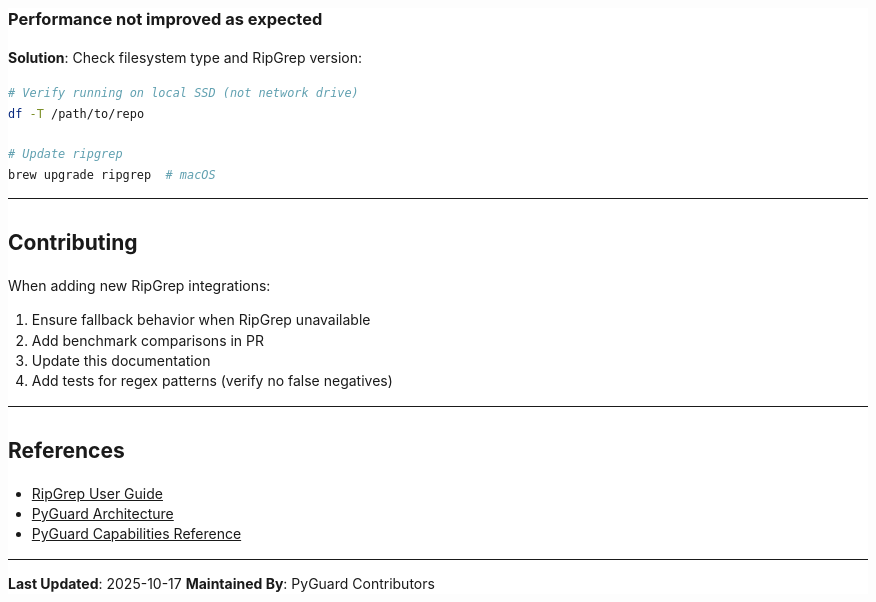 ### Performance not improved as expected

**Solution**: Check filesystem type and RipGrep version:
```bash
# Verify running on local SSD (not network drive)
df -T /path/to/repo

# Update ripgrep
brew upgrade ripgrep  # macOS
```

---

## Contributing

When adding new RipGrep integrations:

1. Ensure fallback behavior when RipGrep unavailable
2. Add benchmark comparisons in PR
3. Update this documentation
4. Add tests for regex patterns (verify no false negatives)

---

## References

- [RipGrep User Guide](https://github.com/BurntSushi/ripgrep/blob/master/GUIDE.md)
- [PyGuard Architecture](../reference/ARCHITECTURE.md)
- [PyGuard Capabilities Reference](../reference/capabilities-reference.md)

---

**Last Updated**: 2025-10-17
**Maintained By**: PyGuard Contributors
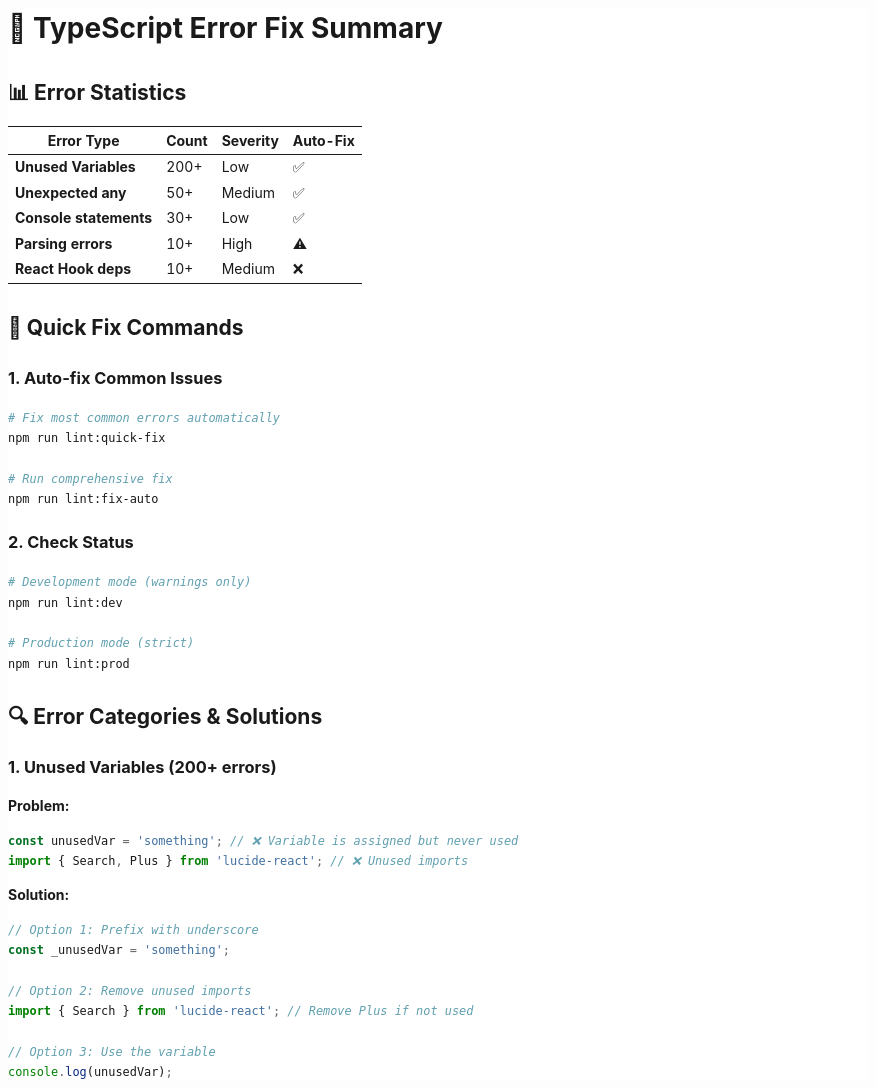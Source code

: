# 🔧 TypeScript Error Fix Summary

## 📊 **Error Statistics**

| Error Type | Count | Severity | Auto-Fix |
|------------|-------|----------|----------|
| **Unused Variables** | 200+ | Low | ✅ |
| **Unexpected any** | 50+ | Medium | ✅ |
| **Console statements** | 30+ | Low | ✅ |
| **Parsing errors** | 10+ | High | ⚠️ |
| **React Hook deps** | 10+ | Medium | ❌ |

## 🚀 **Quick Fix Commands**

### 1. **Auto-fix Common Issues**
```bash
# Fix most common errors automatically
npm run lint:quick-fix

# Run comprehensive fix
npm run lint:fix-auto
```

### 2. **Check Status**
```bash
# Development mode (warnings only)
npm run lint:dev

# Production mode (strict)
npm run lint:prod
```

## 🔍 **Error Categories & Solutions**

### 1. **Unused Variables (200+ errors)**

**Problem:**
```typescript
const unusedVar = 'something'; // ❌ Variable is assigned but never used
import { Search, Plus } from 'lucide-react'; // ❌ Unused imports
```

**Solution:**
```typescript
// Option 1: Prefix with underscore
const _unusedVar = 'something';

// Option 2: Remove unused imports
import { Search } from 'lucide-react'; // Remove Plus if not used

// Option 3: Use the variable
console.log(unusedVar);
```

### [ACTIVITY]
Starting at the first line of the entries, restate word for word everything through the line that holds "## References", both ends included, but omit any pictures.

### [RESPONSE BOX]
 ### Performance not improved as expected

**Solution**: Check filesystem type and RipGrep version:
```bash
# Verify running on local SSD (not network drive)
df -T /path/to/repo

# Update ripgrep
brew upgrade ripgrep  # macOS
```

---

## Contributing

When adding new RipGrep integrations:

1. Ensure fallback behavior when RipGrep unavailable
2. Add benchmark comparisons in PR
3. Update this documentation
4. Add tests for regex patterns (verify no false negatives)

---

## References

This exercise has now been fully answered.